Noctule commune - © L. Arthur
Noctule commune - © L. Arthur
  • Chez les vertébrés, on peut par exemple penser aux chauves-souris, qui sont mises en danger lorsque leurs réseaux de gîtes forestiers sont détruits ;
  • Du côté des champignons, les bolets (bolet de plomb, bolet rubis) et les lactaires (lactaire citron pâle, lactaire cuivré) ont besoin d’habitats stables, et sont donc menacés dans des situations comme la conversion de forêts en terres agricoles, l’ouverture et la dégradation des habitats lors d’aménagements forestiers ou d’assèchements liés aux changements du climat, ou la pollution des écosystèmes forestiers ;
  • Beaucoup d’insectes dits saproxyliques, desquels font partie les coléoptères – comme le pique-prune ou la saperde à échelons –, ont un cycle de vie associé à celui de la dégradation du bois mort. Une relation qu’une gestion forestière éclairée a le pouvoir de préserver, en veillant à laisser le bois mort en place, ce qui contribue conjointement à la qualité du sol et du sous-bois.

« Un projet de Liste rouge des myriapodes - communément appelés mille-pattes - est également en cours, ce sont des espèces que l’on retrouve aussi beaucoup en forêt. Elles sont par exemple très sensibles aux coupes rases, au passage d'engins lourds tassant le sol, au changement des essences forestières pour raisons sylvicoles ou au changement climatique. Sur ce dernier point, les forêts de hêtres sont particulièrement à risque face aux sécheresses de plus en plus répétées et intenses » ajoute Guillaume Gigot.

Pour réduire au maximum notre impact sur les milieux forestiers et la biodiversité qu’ils abritent, l’écologue reconnaît la plus-value d’un référentiel de gestion forestière exigeant comme celui de FSC, qui encadrent les coupes et le maintien d’habitats pour les espèces forestières : « des contraintes qui induisent une dynamique positive et reviennent à maximiser la richesse spécifique et donc le potentiel d’adaptation et de résilience des écosystèmes. » conclue Guillaume Gigot.

Nous avons toutes et tous un rôle à jouer : une vigilance à maintenir sur la préservation des écosystèmes forestiers

En France, la filière forêt-bois cristallise de nombreux acteurs, ce qui en fait un réseau complexe.

Guillaume Gigot nous explique qu’une faible proportion des habitats et espèces forestiers sont en état de conservation favorable mais que, comparativement à d’autres écosystèmes très impactés comme les prairies ou les zones humides, la situation semble moins critique, ce qui peut donner envie de relâcher notre vigilance, à tort***. « Les incertitudes quant aux évolutions face aux pressions en cours et aux changements climatiques sont très grandes.

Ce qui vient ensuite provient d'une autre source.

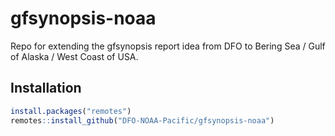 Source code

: # gfsynopsis-noaa
Repo for extending the gfsynopsis report idea from DFO to Bering Sea / Gulf of Alaska / West Coast of USA.

## Installation

``` r
install.packages("remotes")
remotes::install_github("DFO-NOAA-Pacific/gfsynopsis-noaa")
```
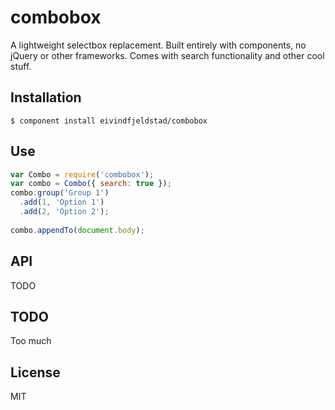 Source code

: # combobox
A lightweight selectbox replacement. Built entirely with components, no jQuery or other frameworks. Comes with search functionality and other cool stuff.

## Installation
    $ component install eivindfjeldstad/combobox

## Use
```js
var Combo = require('combobox');
var combo = Combo({ search: true });
combo.group('Group 1')
  .add(1, 'Option 1')
  .add(2, 'Option 2');
  
combo.appendTo(document.body);
```

## API
TODO
  
## TODO
Too much

## License
MIT
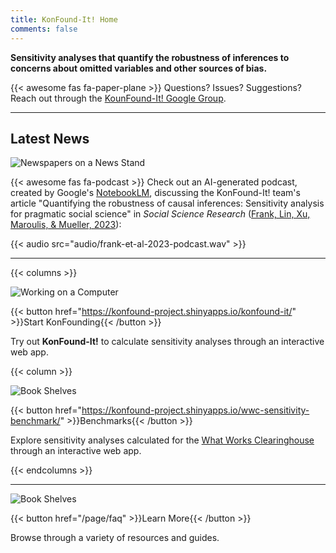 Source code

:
 ```yaml
---
title: KonFound-It! Home
comments: false
---
```




**Sensitivity analyses that quantify the robustness of inferences to concerns about omitted variables and other sources of bias.**

{{< awesome fas fa-paper-plane >}} Questions? Issues? Suggestions? Reach out through the [KounFound-It! Google Group](https://groups.google.com/g/konfound-it).

---

## Latest News

![Newspapers on a News Stand](img/news.png)

{{< awesome fas fa-podcast >}} Check out an AI-generated podcast, created by Google's [NotebookLM](https://notebooklm.google.com/), discussing the KonFound-It! team's article "Quantifying the robustness of causal inferences: Sensitivity analysis for pragmatic social science" in *Social Science Research* ([Frank, Lin, Xu, Maroulis, & Mueller, 2023](https://doi.org/10.1016/j.ssresearch.2022.102815)): 

 {{< audio src="audio/frank-et-al-2023-podcast.wav" >}}





---

{{< columns >}}

![Working on a Computer](img/computer.png)

{{< button href="https://konfound-project.shinyapps.io/konfound-it/" >}}Start KonFounding{{< /button >}}

Try out **KonFound-It!** to calculate sensitivity analyses through an interactive web app.

{{< column >}}

![Book Shelves](img/bench.png)

{{< button href="https://konfound-project.shinyapps.io/wwc-sensitivity-benchmark/" >}}Benchmarks{{< /button >}}

Explore sensitivity analyses calculated for the [What Works Clearinghouse](https://ies.ed.gov/ncee/wwc/) through an interactive web app.

{{< endcolumns >}}

---


![Book Shelves](img/books.png)

{{< button href="/page/faq" >}}Learn More{{< /button >}}

Browse through a variety of resources and guides.
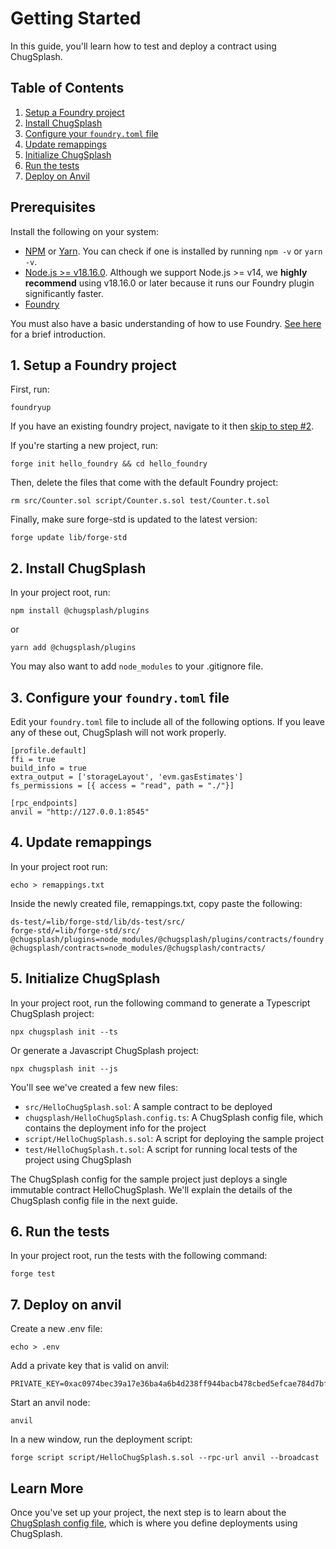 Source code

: # Getting Started

In this guide, you'll learn how to test and deploy a contract using ChugSplash.

## Table of Contents

1. [Setup a Foundry project](#1-setup-a-foundry-project)
2. [Install ChugSplash](#2-install-chugsplash)
3. [Configure your `foundry.toml` file](#3-configure-your-foundrytoml-file)
4. [Update remappings](#4-update-remappings)
5. [Initialize ChugSplash](#5-initialize-chugsplash)
6. [Run the tests](#6-run-the-tests)
7. [Deploy on Anvil](#7-deploy-on-anvil)

## Prerequisites

Install the following on your system:
- [NPM](https://docs.npmjs.com/downloading-and-installing-node-js-and-npm#overview) or [Yarn](https://classic.yarnpkg.com/lang/en/docs/install/). You can check if one is installed by running `npm -v` or `yarn -v`.
- [Node.js >= v18.16.0](https://docs.npmjs.com/downloading-and-installing-node-js-and-npm#overview). Although we support Node.js >= v14, we **highly recommend** using v18.16.0 or later because it runs our Foundry plugin significantly faster.
- [Foundry](https://book.getfoundry.sh/getting-started/installation)

You must also have a basic understanding of how to use Foundry. [See here](https://book.getfoundry.sh/getting-started/first-steps) for a brief introduction.

## 1. Setup a Foundry project

First, run:
```
foundryup
```

If you have an existing foundry project, navigate to it then [skip to step #2](#2-install-chugsplash).

If you're starting a new project, run:

```
forge init hello_foundry && cd hello_foundry
```

Then, delete the files that come with the default Foundry project:
```
rm src/Counter.sol script/Counter.s.sol test/Counter.t.sol
```

Finally, make sure forge-std is updated to the latest version:
```
forge update lib/forge-std
```

## 2. Install ChugSplash

In your project root, run:

```
npm install @chugsplash/plugins
```

or

```
yarn add @chugsplash/plugins
```

You may also want to add `node_modules` to your .gitignore file.

## 3. Configure your `foundry.toml` file

Edit your `foundry.toml` file to include all of the following options. If you leave any of these out, ChugSplash will not work properly.

```
[profile.default]
ffi = true
build_info = true
extra_output = ['storageLayout', 'evm.gasEstimates']
fs_permissions = [{ access = "read", path = "./"}]

[rpc_endpoints]
anvil = "http://127.0.0.1:8545"
```

## 4. Update remappings

In your project root run:

```
echo > remappings.txt
```

Inside the newly created file, remappings.txt, copy paste the following:

```
ds-test/=lib/forge-std/lib/ds-test/src/
forge-std/=lib/forge-std/src/
@chugsplash/plugins=node_modules/@chugsplash/plugins/contracts/foundry
@chugsplash/contracts=node_modules/@chugsplash/contracts/
```

## 5. Initialize ChugSplash
In your project root, run the following command to generate a Typescript ChugSplash project:
```
npx chugsplash init --ts
```
Or generate a Javascript ChugSplash project:
```
npx chugsplash init --js
```

You'll see we've created a few new files:
- `src/HelloChugSplash.sol`: A sample contract to be deployed
- `chugsplash/HelloChugSplash.config.ts`: A ChugSplash config file, which contains the deployment info for the project
- `script/HelloChugSplash.s.sol`: A script for deploying the sample project
- `test/HelloChugSplash.t.sol`: A script for running local tests of the project using ChugSplash

The ChugSplash config for the sample project just deploys a single immutable contract HelloChugSplash. We'll explain the details of the ChugSplash config file in the next guide.

## 6. Run the tests
In your project root, run the tests with the following command:
```
forge test
```

## 7. Deploy on anvil
Create a new .env file:
```
echo > .env
```

Add a private key that is valid on anvil:
```
PRIVATE_KEY=0xac0974bec39a17e36ba4a6b4d238ff944bacb478cbed5efcae784d7bf4f2ff80
```

Start an anvil node:
```
anvil
```

In a new window, run the deployment script:
```
forge script script/HelloChugSplash.s.sol --rpc-url anvil --broadcast
```

## Learn More

Once you've set up your project, the next step is to learn about the [ChugSplash
config file](https://github.com/chugsplash/chugsplash/blob/develop/docs/chugsplash-file.md), which is where
you define deployments using ChugSplash.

À cela s’ajoute une perte de puissance publique et d’exigence face à une intensification de la sylviculture » alerte-t-il. Un contexte qui nécessite donc une surveillance accrue et le maintien d’un dialogue apaisé et documenté entre les acteurs impliqués, pour se fixer des objectifs communs, vertueux et durables.

Jumelles

Le Responsable de la cellule « Conservation » de PatriNat conclue, en pensant aux citoyennes et citoyens : « à un niveau plus individuel, on peut aussi encourager chacune et chacun à sortir en forêt - celles qui sont accessibles - et, pour les plus motivé·es, à contribuer à la sensibilisation et à la production de connaissances par les sciences participatives. Il existe un grand nombre d’initiatives citoyennes, comme l’Observatoire de la Biodiversité des Forêts ou Vigie-Nature par exemple, qui invitent à continuer de s’émerveiller et d’apprendre ! »

Boîte à outils HVC

FSC France met à votre disposition une boîte à outilsréalisée avec WWF France et International Paper – de 62 fiches espèces à Haute Valeur de Conservation de France métropolitaine, disponible ici, pour proposer un document à la fois synthétique et très précis en termes de recommandations de gestion forestière.

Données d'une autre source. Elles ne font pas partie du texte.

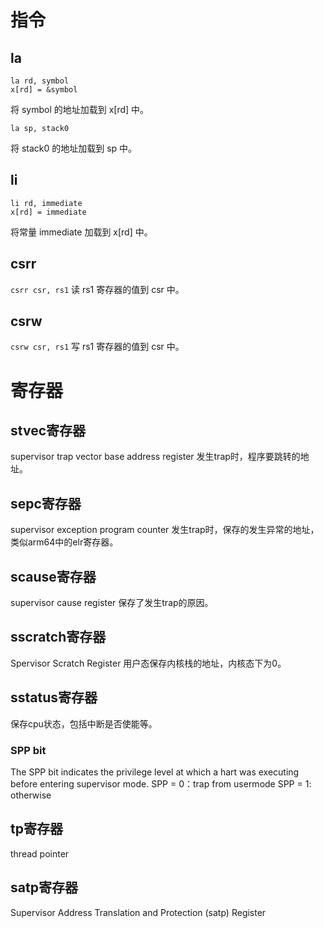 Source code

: # 指令
## la
```
la rd, symbol
x[rd] = &symbol
```
将 symbol 的地址加载到 x[rd] 中。
```
la sp, stack0
```
将 stack0 的地址加载到 sp 中。
## li
```
li rd, immediate
x[rd] = immediate
```
将常量 immediate 加载到 x[rd] 中。
## csrr
`csrr csr, rs1`
读 rs1 寄存器的值到 csr 中。
## csrw
`csrw csr, rs1`
写 rs1 寄存器的值到 csr 中。
# 寄存器
## stvec寄存器
supervisor trap vector base address register
发生trap时，程序要跳转的地址。
## sepc寄存器
supervisor exception program counter
发生trap时，保存的发生异常的地址，类似arm64中的elr寄存器。
## scause寄存器
supervisor cause register
保存了发生trap的原因。
## sscratch寄存器
Spervisor Scratch Register
用户态保存内核栈的地址，内核态下为0。
## sstatus寄存器
保存cpu状态，包括中断是否使能等。
### SPP bit
The SPP bit indicates the privilege level at which a hart was executing before entering supervisor
mode. 
SPP = 0：trap from usermode
SPP = 1: otherwise
## tp寄存器
thread pointer
## satp寄存器
Supervisor Address Translation and Protection (satp) Register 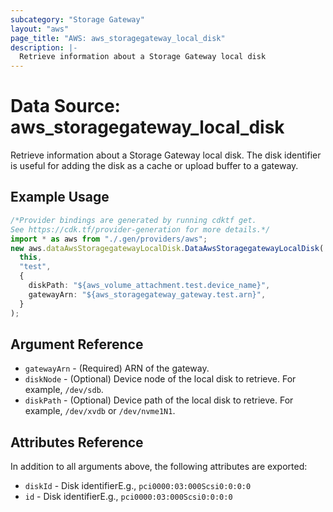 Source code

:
 ```yaml
---
subcategory: "Storage Gateway"
layout: "aws"
page_title: "AWS: aws_storagegateway_local_disk"
description: |-
  Retrieve information about a Storage Gateway local disk
---
```


# Data Source: aws\_storagegateway\_local\_disk

Retrieve information about a Storage Gateway local disk. The disk identifier is useful for adding the disk as a cache or upload buffer to a gateway.

## Example Usage

```typescript
/*Provider bindings are generated by running cdktf get.
See https://cdk.tf/provider-generation for more details.*/
import * as aws from "./.gen/providers/aws";
new aws.dataAwsStoragegatewayLocalDisk.DataAwsStoragegatewayLocalDisk(
  this,
  "test",
  {
    diskPath: "${aws_volume_attachment.test.device_name}",
    gatewayArn: "${aws_storagegateway_gateway.test.arn}",
  }
);

```

## Argument Reference

* `gatewayArn` - (Required) ARN of the gateway.
* `diskNode` - (Optional) Device node of the local disk to retrieve. For example, `/dev/sdb`.
* `diskPath` - (Optional) Device path of the local disk to retrieve. For example, `/dev/xvdb` or `/dev/nvme1N1`.

## Attributes Reference

In addition to all arguments above, the following attributes are exported:

* `diskId` - Disk identifierE.g., `pci0000:03:000Scsi0:0:0:0`
* `id` - Disk identifierE.g., `pci0000:03:000Scsi0:0:0:0`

Les espèces à Haute Valeur de Conservation (HVC) concernent notamment les espèces déterminantes ZNIEFF et celles prioritaires d’après les directives européennes Natura 2000.

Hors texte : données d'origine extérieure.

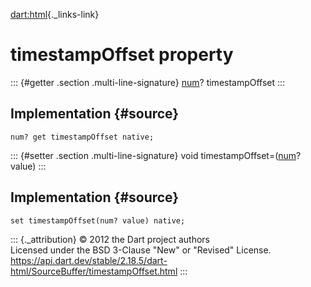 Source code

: [dart:html](../../dart-html/dart-html-library){._links-link}

timestampOffset property
========================

::: {#getter .section .multi-line-signature}
[num](../../dart-core/num-class)? timestampOffset
:::

Implementation {#source}
--------------

``` {.language-dart data-language="dart"}
num? get timestampOffset native;
```

::: {#setter .section .multi-line-signature}
void timestampOffset=([num](../../dart-core/num-class)? value)
:::

Implementation {#source}
--------------

``` {.language-dart data-language="dart"}
set timestampOffset(num? value) native;
```

::: {._attribution}
© 2012 the Dart project authors\
Licensed under the BSD 3-Clause \"New\" or \"Revised\" License.\
<https://api.dart.dev/stable/2.18.5/dart-html/SourceBuffer/timestampOffset.html>
:::
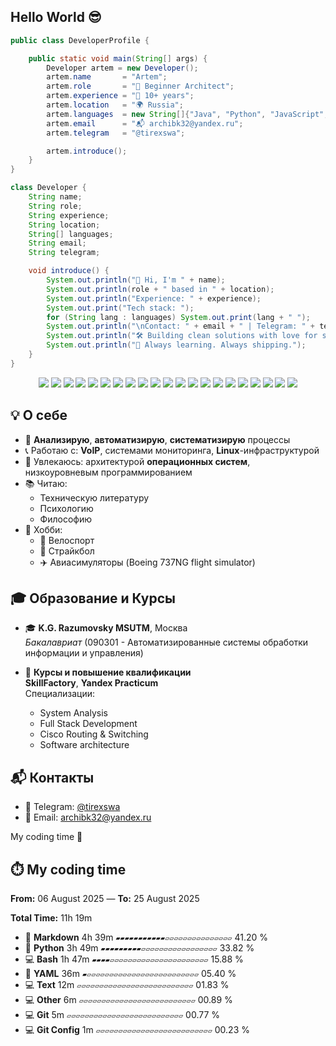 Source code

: ## Hello World 😎

```java
public class DeveloperProfile {

    public static void main(String[] args) {
        Developer artem = new Developer();
        artem.name       = "Artem";
        artem.role       = "🧠 Beginner Architect";
        artem.experience = "💼 10+ years";
        artem.location   = "🌍 Russia";
        artem.languages  = new String[]{"Java", "Python", "JavaScript", "PHP", "Lua"};
        artem.email      = "📬 archibk32@yandex.ru";
        artem.telegram   = "@tirexswa";

        artem.introduce();
    }
}

class Developer {
    String name;
    String role;
    String experience;
    String location;
    String[] languages;
    String email;
    String telegram;

    void introduce() {
        System.out.println("👋 Hi, I'm " + name);
        System.out.println(role + " based in " + location);
        System.out.println("Experience: " + experience);
        System.out.print("Tech stack: ");
        for (String lang : languages) System.out.print(lang + " ");
        System.out.println("\nContact: " + email + " | Telegram: " + telegram);
        System.out.println("🛠️ Building clean solutions with love for systems and architecture.");
        System.out.println("🚀 Always learning. Always shipping.");
    }
}
```


<p align="center">
  <!-- Languages -->
  <img src="https://img.shields.io/badge/Java-ED8B00?style=for-the-badge&logo=java&logoColor=white"/>
  <img src="https://img.shields.io/badge/C%23-239120?style=for-the-badge&logo=c-sharp&logoColor=white"/>
  <img src="https://img.shields.io/badge/Python-3776AB?style=for-the-badge&logo=python&logoColor=white"/>
  <img src="https://img.shields.io/badge/JavaScript-F7DF1E?style=for-the-badge&logo=javascript&logoColor=black"/>
  <img src="https://img.shields.io/badge/TypeScript-3178C6?style=for-the-badge&logo=typescript&logoColor=white"/>

  <!-- Frameworks -->
  <img src="https://img.shields.io/badge/Spring%20Boot-6DB33F?style=for-the-badge&logo=spring-boot&logoColor=white"/>
  <img src="https://img.shields.io/badge/Django-092E20?style=for-the-badge&logo=django&logoColor=white"/>
  <img src="https://img.shields.io/badge/Flask-000000?style=for-the-badge&logo=flask&logoColor=white"/>
  <img src="https://img.shields.io/badge/React-20232A?style=for-the-badge&logo=react&logoColor=61DAFB"/>

  <!-- Databases -->
  <img src="https://img.shields.io/badge/PostgreSQL-4169E1?style=for-the-badge&logo=postgresql&logoColor=white"/>
  <img src="https://img.shields.io/badge/MySQL-4479A1?style=for-the-badge&logo=mysql&logoColor=white"/>
  <img src="https://img.shields.io/badge/MongoDB-47A248?style=for-the-badge&logo=mongodb&logoColor=white"/>
  <img src="https://img.shields.io/badge/Cassandra-1287B1?style=for-the-badge&logo=apache-cassandra&logoColor=white"/>

  <!-- APIs -->
  <img src="https://img.shields.io/badge/REST-02569B?style=for-the-badge&logo=rest&logoColor=white"/>
  <img src="https://img.shields.io/badge/GraphQL-E10098?style=for-the-badge&logo=graphql&logoColor=white"/>

  <!-- DevOps & CI/CD -->
  <img src="https://img.shields.io/badge/Jenkins-D24939?style=for-the-badge&logo=jenkins&logoColor=white"/>
  <img src="https://img.shields.io/badge/GitLab%20CI/CD-FC6D26?style=for-the-badge&logo=gitlab&logoColor=white"/>
  <img src="https://img.shields.io/badge/GitHub%20Actions-2088FF?style=for-the-badge&logo=github-actions&logoColor=white"/>

  <!-- Containers & Cloud -->
  <img src="https://img.shields.io/badge/Docker-2496ED?style=for-the-badge&logo=docker&logoColor=white"/>
  <img src="https://img.shields.io/badge/Kubernetes-326CE5?style=for-the-badge&logo=kubernetes&logoColor=white"/>
  <img src="https://img.shields.io/badge/Cloud-AWS/GCP/Azure-232F3E?style=for-the-badge&logo=cloud&logoColor=white"/>
</p>


## 💡 О себе
- 🧠 **Анализирую**, **автоматизирую**, **систематизирую** процессы  
- 📞 Работаю с: **VoIP**, системами мониторинга, **Linux**-инфраструктурой  
- 🧬 Увлекаюсь: архитектурой **операционных систем**, низкоуровневым программированием  
- 📚 Читаю:
  - Техническую литературу
  - Психологию
  - Философию  
- 🎯 Хобби:
  - 🚴 Велоспорт
  - 🔫 Страйкбол
  - ✈️ Авиасимуляторы (Boeing 737NG flight simulator)

 
## 🎓 Образование и Курсы
- 🎓 **K.G. Razumovsky MSUTM**, Москва  
  *Бакалавриат* (090301 - Автоматизированные системы обработки информации и управления)

- 🧠 **Курсы и повышение квалификации**  
  **SkillFactory**, **Yandex Practicum**  
  Специализации:
  - System Analysis  
  - Full Stack Development  
  - Cisco Routing & Switching
  - Software architecture

 
## 📬 Контакты
- 📱 Telegram: [@tirexswa](https://t.me/tirexswa)  
- 📧 Email: [archibk32@yandex.ru](mailto:archibk32@yandex.ru)


My coding time 😤

<!-- WAKATIME:START -->

## ⏱️ My coding time

**From:** 06 August 2025  —  **To:** 25 August 2025

**Total Time:** 11h 19m

- 📝 **Markdown**  4h 39m  `▰▰▰▰▰▰▰▰▰▰▰▱▱▱▱▱▱▱▱▱▱▱▱▱▱▱`  41.20 %
- 🐍 **Python**  3h 49m  `▰▰▰▰▰▰▰▰▰▱▱▱▱▱▱▱▱▱▱▱▱▱▱▱▱▱`  33.82 %
- 💻 **Bash**  1h 47m  `▰▰▰▰▱▱▱▱▱▱▱▱▱▱▱▱▱▱▱▱▱▱▱▱▱▱`  15.88 %
- 📑 **YAML**  36m  `▰▱▱▱▱▱▱▱▱▱▱▱▱▱▱▱▱▱▱▱▱▱▱▱▱▱`  05.40 %
- 💻 **Text**  12m  `▱▱▱▱▱▱▱▱▱▱▱▱▱▱▱▱▱▱▱▱▱▱▱▱▱▱`  01.83 %
- 💻 **Other**  6m  `▱▱▱▱▱▱▱▱▱▱▱▱▱▱▱▱▱▱▱▱▱▱▱▱▱▱`  00.89 %
- 💻 **Git**  5m  `▱▱▱▱▱▱▱▱▱▱▱▱▱▱▱▱▱▱▱▱▱▱▱▱▱▱`  00.77 %
- 💻 **Git Config**  1m  `▱▱▱▱▱▱▱▱▱▱▱▱▱▱▱▱▱▱▱▱▱▱▱▱▱▱`  00.23 %

<!-- WAKATIME:END -->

***État de conservation de la biodiversité forestière métropolitaine : peut-on vraiment dire que cela va bien ? Touroult, J., Gazay, C., Gigot, G., Rouveyrol, P., Witté, I. & Paillet, Y. 2021. Etat de conservation de la biodiversité forestière métropolitaine : peut-on vraiment dire que tout va bien ? La revue annuelle d’Humanité et Biodiversité, 6 : 25-35.